(Stored data)

....

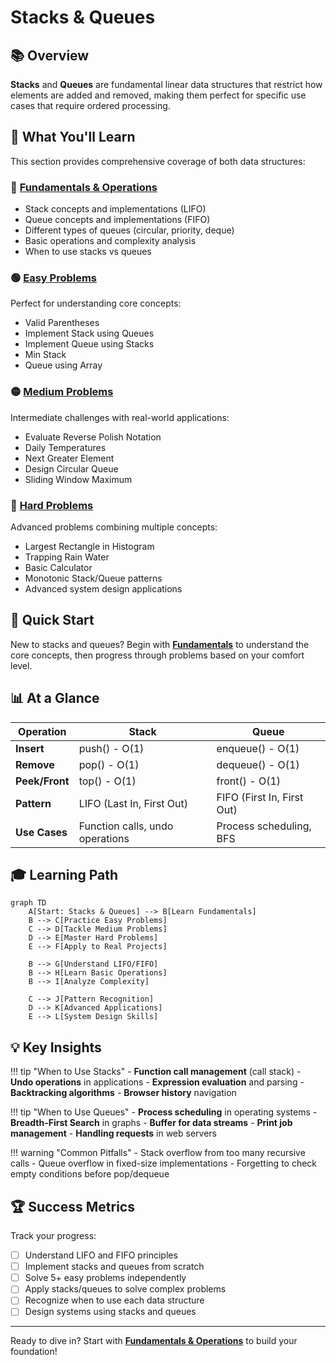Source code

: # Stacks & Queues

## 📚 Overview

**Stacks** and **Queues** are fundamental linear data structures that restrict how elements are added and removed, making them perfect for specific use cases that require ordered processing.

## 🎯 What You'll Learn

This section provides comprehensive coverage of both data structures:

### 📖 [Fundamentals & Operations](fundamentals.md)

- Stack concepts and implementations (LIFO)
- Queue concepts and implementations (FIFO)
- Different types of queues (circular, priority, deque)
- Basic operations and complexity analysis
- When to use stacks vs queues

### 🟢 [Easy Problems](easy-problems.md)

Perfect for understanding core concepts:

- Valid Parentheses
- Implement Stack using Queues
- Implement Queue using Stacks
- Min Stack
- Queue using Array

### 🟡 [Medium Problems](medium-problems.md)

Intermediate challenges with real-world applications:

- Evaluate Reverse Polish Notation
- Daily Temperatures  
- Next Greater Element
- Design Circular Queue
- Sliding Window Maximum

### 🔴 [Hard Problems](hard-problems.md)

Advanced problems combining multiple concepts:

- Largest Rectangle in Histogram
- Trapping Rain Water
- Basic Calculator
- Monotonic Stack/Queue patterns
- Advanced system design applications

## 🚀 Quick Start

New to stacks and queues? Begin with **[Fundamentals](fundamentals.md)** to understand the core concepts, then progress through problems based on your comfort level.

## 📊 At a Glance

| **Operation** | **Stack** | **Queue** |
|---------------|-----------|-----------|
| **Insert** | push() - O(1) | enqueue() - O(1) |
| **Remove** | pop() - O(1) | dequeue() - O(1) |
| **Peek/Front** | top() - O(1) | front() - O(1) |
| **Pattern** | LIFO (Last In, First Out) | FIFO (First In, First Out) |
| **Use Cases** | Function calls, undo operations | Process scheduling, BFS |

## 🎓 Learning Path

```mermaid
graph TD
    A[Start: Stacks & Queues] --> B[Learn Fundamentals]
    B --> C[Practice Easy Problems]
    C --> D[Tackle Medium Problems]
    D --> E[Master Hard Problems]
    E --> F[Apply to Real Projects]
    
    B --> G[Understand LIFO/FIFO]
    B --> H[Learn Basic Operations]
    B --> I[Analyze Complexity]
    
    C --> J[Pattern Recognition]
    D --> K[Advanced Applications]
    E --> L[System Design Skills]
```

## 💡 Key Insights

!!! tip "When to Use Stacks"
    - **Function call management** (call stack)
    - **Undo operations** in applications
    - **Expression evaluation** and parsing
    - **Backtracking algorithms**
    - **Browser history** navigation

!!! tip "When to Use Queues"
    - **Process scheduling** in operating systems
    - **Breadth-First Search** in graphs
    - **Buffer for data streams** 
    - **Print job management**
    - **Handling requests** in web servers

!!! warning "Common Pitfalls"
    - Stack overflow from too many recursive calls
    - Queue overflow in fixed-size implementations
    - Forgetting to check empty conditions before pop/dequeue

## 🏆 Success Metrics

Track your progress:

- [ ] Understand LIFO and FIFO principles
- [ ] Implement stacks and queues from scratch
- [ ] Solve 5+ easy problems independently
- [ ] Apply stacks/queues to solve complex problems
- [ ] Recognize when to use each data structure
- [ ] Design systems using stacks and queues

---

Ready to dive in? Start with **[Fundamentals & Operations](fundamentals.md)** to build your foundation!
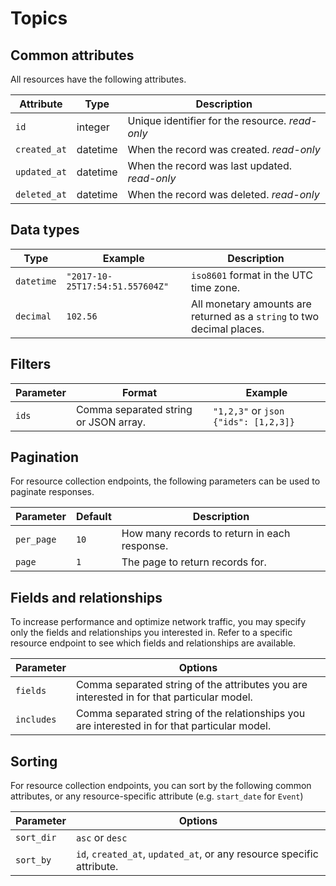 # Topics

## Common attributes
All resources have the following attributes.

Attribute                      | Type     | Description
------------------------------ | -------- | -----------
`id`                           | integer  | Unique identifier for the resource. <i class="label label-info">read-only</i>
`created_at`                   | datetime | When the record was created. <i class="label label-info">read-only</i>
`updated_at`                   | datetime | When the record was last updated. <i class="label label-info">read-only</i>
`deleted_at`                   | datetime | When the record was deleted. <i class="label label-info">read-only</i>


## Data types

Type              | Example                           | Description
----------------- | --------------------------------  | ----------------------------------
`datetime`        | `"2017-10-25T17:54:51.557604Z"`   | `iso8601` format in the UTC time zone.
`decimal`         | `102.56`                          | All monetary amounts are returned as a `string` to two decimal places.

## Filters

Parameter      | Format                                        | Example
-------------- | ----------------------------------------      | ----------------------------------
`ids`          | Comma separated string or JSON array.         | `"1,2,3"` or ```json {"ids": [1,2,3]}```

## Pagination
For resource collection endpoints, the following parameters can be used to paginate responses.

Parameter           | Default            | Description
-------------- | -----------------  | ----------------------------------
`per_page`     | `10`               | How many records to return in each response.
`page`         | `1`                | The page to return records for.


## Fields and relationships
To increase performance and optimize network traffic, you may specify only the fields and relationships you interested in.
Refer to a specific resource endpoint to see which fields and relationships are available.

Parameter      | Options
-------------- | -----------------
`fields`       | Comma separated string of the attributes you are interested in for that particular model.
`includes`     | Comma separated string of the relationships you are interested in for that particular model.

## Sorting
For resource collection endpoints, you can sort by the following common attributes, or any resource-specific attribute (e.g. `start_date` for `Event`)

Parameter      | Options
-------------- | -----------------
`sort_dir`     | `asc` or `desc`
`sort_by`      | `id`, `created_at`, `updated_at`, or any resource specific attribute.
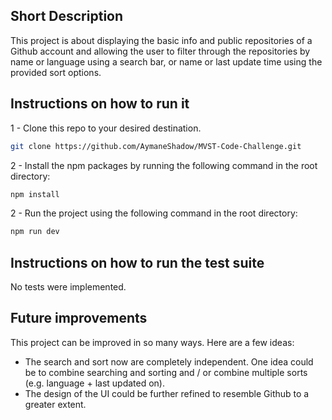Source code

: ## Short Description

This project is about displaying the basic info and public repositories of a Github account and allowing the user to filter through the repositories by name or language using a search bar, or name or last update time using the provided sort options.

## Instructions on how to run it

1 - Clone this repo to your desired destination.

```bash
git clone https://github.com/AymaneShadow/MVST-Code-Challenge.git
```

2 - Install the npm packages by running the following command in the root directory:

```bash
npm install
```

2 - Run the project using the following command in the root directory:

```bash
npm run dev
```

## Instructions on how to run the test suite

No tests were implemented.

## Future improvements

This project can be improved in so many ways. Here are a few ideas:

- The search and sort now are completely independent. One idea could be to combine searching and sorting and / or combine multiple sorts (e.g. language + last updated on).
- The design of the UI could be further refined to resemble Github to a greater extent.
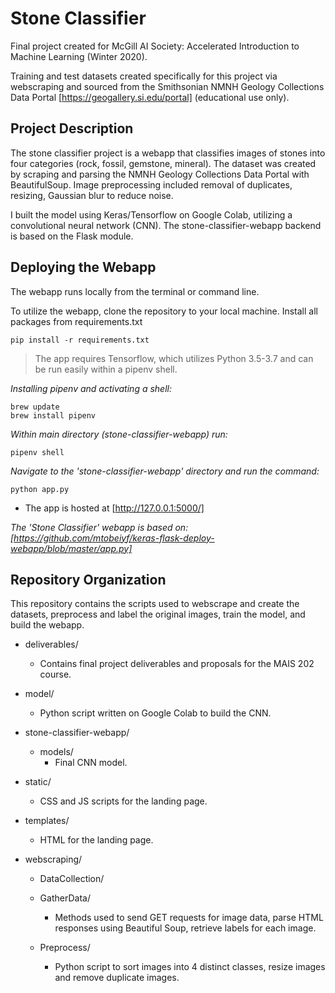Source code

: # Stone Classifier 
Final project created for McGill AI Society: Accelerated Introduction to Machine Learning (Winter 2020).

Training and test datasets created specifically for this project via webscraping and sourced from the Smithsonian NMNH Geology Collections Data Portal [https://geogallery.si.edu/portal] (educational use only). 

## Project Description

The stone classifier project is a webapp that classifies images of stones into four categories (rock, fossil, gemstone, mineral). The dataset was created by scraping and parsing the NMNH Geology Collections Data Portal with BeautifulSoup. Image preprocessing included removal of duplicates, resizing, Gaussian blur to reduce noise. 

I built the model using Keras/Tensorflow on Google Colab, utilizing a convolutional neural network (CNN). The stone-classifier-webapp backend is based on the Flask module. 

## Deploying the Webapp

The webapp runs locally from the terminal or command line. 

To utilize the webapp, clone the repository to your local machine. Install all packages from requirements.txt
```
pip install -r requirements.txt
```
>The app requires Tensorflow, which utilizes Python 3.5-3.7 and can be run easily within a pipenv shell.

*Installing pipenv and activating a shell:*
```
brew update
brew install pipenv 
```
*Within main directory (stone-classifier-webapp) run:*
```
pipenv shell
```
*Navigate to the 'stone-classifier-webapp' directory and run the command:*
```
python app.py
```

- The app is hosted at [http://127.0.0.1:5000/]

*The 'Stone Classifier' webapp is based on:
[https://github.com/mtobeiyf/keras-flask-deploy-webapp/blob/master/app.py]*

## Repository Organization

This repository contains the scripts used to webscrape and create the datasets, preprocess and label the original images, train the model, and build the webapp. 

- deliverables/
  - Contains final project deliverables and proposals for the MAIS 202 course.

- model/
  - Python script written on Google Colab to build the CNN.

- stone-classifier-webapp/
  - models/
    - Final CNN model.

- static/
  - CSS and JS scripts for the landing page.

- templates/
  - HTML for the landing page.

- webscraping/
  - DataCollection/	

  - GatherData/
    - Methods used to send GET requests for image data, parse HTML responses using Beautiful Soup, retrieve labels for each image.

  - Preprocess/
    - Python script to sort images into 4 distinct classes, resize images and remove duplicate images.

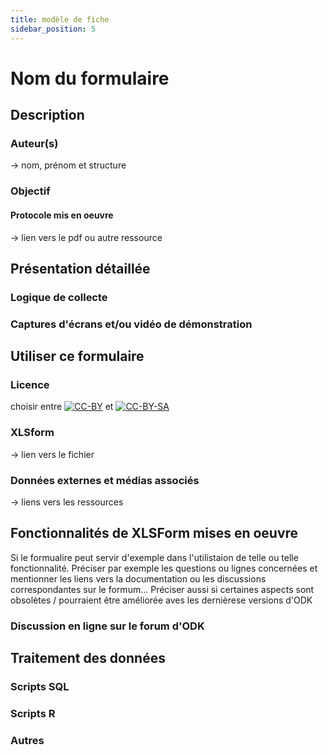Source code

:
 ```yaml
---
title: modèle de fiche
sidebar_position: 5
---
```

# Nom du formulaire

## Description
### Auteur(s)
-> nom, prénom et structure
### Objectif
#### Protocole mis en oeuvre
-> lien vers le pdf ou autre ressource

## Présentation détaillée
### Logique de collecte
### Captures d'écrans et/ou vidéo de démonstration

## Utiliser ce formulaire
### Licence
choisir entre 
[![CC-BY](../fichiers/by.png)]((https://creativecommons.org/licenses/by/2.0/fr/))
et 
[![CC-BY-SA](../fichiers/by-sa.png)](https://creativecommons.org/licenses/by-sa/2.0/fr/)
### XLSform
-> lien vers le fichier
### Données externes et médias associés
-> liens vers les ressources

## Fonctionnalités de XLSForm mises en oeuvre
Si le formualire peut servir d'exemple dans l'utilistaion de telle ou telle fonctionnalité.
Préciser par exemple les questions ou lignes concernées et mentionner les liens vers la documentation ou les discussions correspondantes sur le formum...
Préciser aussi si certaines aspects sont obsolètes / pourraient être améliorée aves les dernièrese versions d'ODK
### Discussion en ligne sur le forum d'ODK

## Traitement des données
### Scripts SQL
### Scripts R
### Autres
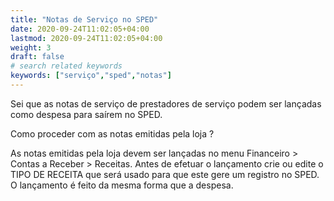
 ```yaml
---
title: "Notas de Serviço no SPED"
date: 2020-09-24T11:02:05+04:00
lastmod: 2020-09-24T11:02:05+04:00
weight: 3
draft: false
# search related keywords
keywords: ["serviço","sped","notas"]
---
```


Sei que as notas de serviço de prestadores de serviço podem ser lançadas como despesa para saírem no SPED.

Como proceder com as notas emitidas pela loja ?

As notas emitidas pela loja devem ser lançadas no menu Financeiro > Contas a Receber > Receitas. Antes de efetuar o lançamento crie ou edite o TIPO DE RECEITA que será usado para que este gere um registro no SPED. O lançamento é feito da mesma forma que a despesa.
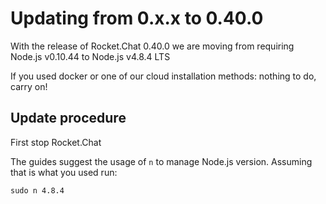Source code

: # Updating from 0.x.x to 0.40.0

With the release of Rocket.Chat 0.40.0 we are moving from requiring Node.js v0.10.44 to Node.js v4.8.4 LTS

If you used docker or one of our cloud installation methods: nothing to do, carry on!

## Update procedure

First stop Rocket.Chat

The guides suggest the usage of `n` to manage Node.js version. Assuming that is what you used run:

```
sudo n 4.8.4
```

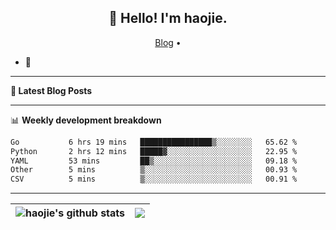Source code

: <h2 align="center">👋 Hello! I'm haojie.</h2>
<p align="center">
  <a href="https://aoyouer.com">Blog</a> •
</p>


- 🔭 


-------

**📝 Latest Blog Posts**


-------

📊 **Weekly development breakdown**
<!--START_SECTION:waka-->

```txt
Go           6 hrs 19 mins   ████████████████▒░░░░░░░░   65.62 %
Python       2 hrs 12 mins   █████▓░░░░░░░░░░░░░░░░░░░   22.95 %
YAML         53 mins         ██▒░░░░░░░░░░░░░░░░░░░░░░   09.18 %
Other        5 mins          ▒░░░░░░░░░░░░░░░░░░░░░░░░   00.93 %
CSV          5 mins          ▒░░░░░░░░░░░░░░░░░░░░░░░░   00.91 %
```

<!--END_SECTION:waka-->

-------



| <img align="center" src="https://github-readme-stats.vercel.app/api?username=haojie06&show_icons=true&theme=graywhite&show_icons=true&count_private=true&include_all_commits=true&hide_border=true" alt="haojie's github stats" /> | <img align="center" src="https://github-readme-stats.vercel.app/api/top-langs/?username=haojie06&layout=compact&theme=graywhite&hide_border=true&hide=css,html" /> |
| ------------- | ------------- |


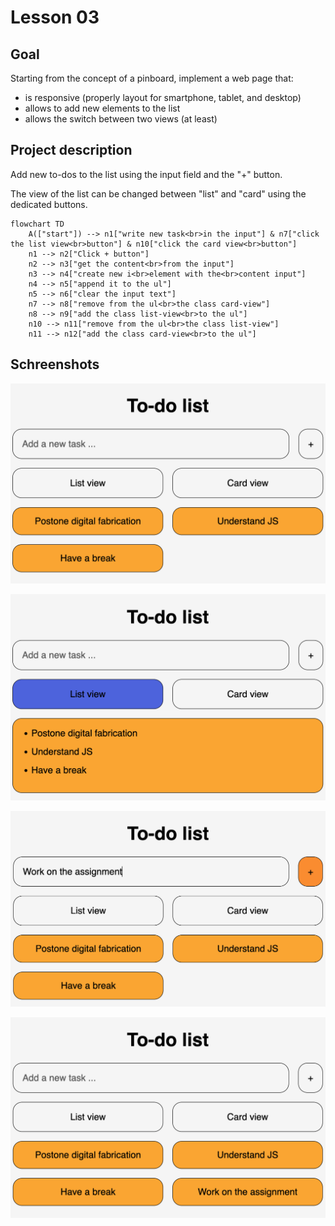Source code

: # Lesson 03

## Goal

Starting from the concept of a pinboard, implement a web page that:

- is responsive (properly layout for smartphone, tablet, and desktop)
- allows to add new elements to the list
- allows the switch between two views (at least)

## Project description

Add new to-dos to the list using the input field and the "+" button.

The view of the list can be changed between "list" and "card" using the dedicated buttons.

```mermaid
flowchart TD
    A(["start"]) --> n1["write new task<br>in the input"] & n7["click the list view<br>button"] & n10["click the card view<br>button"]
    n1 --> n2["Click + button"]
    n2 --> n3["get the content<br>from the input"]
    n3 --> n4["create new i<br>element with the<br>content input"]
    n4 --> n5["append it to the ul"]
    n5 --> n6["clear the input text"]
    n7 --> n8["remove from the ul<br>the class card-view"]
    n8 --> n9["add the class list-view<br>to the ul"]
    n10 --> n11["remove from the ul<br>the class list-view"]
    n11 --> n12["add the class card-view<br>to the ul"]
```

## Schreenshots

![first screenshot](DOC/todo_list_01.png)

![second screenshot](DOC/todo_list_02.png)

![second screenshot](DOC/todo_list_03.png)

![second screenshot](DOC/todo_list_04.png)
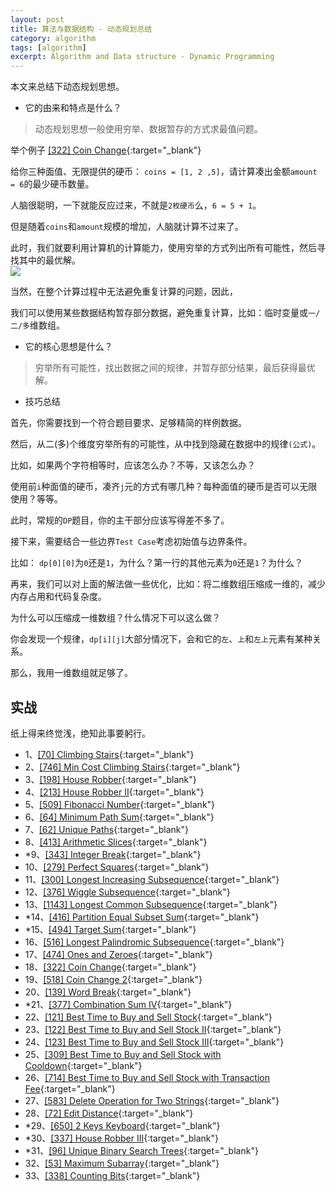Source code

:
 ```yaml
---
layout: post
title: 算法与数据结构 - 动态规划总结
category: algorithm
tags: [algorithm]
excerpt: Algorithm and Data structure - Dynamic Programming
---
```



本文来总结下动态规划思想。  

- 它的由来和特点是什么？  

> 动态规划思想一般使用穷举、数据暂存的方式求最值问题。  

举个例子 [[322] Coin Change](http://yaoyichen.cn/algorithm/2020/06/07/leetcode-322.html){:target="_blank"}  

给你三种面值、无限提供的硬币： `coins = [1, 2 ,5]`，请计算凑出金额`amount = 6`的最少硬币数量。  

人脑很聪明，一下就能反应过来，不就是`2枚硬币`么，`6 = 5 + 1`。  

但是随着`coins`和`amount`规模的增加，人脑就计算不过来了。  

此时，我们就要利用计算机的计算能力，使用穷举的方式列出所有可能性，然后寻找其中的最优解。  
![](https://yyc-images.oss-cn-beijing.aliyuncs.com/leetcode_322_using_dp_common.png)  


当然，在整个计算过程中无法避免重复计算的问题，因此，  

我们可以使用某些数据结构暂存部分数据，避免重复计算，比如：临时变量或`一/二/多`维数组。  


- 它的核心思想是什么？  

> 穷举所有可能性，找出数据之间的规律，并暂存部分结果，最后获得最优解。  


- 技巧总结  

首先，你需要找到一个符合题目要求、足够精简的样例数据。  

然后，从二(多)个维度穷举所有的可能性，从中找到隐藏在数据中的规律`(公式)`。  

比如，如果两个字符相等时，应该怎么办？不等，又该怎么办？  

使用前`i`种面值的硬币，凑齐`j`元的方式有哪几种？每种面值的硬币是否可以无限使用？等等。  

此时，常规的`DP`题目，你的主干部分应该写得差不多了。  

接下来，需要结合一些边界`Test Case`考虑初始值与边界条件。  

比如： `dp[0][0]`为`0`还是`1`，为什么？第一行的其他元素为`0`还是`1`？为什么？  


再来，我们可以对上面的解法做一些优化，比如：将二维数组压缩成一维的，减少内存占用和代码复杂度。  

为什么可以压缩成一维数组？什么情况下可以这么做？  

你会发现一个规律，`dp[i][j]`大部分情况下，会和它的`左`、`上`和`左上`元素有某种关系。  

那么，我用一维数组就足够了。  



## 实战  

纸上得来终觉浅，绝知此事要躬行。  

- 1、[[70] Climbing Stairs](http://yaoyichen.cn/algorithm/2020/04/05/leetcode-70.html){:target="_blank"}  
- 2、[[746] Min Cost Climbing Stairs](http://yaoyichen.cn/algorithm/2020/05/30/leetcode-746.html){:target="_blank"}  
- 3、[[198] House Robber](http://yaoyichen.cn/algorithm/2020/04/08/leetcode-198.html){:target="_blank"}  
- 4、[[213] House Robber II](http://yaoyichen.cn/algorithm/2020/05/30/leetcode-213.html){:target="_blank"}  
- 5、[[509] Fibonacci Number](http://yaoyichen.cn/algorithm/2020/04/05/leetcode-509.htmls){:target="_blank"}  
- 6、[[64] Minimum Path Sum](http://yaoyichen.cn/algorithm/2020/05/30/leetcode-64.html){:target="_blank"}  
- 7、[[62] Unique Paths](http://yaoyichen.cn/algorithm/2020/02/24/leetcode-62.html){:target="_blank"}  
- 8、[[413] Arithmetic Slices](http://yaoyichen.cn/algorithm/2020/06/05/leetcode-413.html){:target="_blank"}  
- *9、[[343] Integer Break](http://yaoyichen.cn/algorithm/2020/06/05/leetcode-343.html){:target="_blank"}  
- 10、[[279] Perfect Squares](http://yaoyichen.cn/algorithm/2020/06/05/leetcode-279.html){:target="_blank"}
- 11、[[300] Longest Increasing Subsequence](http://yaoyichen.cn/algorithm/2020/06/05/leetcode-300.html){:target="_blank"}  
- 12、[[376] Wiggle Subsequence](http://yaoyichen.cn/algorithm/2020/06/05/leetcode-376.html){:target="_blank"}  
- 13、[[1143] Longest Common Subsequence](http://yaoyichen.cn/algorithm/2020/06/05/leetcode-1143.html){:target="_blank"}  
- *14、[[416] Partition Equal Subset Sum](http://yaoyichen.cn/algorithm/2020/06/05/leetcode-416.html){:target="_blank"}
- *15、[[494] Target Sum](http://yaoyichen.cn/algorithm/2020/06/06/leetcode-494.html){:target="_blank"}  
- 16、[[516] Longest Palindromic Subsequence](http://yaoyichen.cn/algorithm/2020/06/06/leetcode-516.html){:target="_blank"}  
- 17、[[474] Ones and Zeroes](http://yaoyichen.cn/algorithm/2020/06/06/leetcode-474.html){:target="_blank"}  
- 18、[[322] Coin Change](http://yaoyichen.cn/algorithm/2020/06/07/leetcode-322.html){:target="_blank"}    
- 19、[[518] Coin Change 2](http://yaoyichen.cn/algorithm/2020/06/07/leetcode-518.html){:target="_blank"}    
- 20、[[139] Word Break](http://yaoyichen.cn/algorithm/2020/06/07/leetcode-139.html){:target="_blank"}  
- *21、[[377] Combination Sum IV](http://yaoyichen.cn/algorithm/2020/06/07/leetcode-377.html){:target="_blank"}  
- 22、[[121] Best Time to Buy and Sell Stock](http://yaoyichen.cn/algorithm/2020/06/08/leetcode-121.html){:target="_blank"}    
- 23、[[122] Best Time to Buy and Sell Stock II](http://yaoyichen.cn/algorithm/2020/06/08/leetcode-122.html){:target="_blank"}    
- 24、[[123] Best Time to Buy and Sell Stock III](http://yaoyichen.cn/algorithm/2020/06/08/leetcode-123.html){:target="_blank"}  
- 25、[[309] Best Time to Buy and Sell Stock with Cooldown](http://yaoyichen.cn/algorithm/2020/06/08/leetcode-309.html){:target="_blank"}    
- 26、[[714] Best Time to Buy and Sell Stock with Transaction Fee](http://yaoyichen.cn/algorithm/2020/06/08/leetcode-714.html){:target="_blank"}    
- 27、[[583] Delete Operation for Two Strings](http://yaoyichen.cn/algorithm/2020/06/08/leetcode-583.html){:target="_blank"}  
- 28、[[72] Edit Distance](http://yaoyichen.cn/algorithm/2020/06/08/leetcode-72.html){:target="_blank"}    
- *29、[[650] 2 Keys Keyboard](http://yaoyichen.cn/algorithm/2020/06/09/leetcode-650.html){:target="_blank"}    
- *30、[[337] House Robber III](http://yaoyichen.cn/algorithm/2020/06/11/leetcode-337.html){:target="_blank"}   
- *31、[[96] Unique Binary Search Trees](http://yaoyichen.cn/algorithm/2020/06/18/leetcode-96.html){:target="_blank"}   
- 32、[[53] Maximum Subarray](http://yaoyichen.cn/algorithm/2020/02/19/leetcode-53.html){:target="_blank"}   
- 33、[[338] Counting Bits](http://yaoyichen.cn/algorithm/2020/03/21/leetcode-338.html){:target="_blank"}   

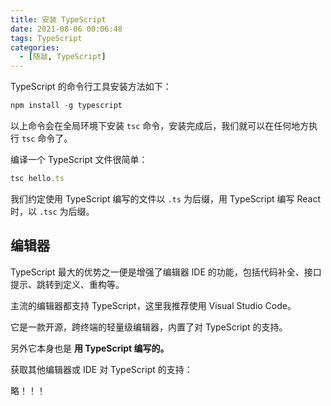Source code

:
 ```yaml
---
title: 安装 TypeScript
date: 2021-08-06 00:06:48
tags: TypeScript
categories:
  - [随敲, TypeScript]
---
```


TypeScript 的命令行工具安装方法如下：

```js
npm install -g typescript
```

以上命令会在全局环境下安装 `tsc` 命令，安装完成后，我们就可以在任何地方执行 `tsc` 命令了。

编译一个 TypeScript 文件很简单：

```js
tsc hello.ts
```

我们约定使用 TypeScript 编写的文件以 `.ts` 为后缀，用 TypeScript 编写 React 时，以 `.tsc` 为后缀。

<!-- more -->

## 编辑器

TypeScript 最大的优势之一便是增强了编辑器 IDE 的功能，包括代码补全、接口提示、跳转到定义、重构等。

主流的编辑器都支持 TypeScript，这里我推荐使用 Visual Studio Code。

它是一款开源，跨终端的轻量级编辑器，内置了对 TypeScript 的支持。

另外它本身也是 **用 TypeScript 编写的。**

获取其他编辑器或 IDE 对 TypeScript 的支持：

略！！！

....

◆ WHAT YOU WILL DO ◆
Give again, unchanged, only the lines from the line containing "- *29、[[650] 2" to the last line of the records above. Pictures do not belong in the copy.

◆ SOLUTION TO THIS EXERCISE ◆
- *29、[[650] 2 Keys Keyboard](http://yaoyichen.cn/algorithm/2020/06/09/leetcode-650.html){:target="_blank"}    
- *30、[[337] House Robber III](http://yaoyichen.cn/algorithm/2020/06/11/leetcode-337.html){:target="_blank"}   
- *31、[[96] Unique Binary Search Trees](http://yaoyichen.cn/algorithm/2020/06/18/leetcode-96.html){:target="_blank"}   
- 32、[[53] Maximum Subarray](http://yaoyichen.cn/algorithm/2020/02/19/leetcode-53.html){:target="_blank"}   
- 33、[[338] Counting Bits](http://yaoyichen.cn/algorithm/2020/03/21/leetcode-338.html){:target="_blank"}   

Source code

:
 ```yaml
---
title: 安装 TypeScript
date: 2021-08-06 00:06:48
tags: TypeScript
categories:
  - [随敲, TypeScript]
---
```


TypeScript 的命令行工具安装方法如下：

```js
npm install -g typescript
```

以上命令会在全局环境下安装 `tsc` 命令，安装完成后，我们就可以在任何地方执行 `tsc` 命令了。

编译一个 TypeScript 文件很简单：

```js
tsc hello.ts
```

我们约定使用 TypeScript 编写的文件以 `.ts` 为后缀，用 TypeScript 编写 React 时，以 `.tsc` 为后缀。

<!-- more -->

## 编辑器

TypeScript 最大的优势之一便是增强了编辑器 IDE 的功能，包括代码补全、接口提示、跳转到定义、重构等。

主流的编辑器都支持 TypeScript，这里我推荐使用 Visual Studio Code。

它是一款开源，跨终端的轻量级编辑器，内置了对 TypeScript 的支持。

另外它本身也是 **用 TypeScript 编写的。**

获取其他编辑器或 IDE 对 TypeScript 的支持：

略！！！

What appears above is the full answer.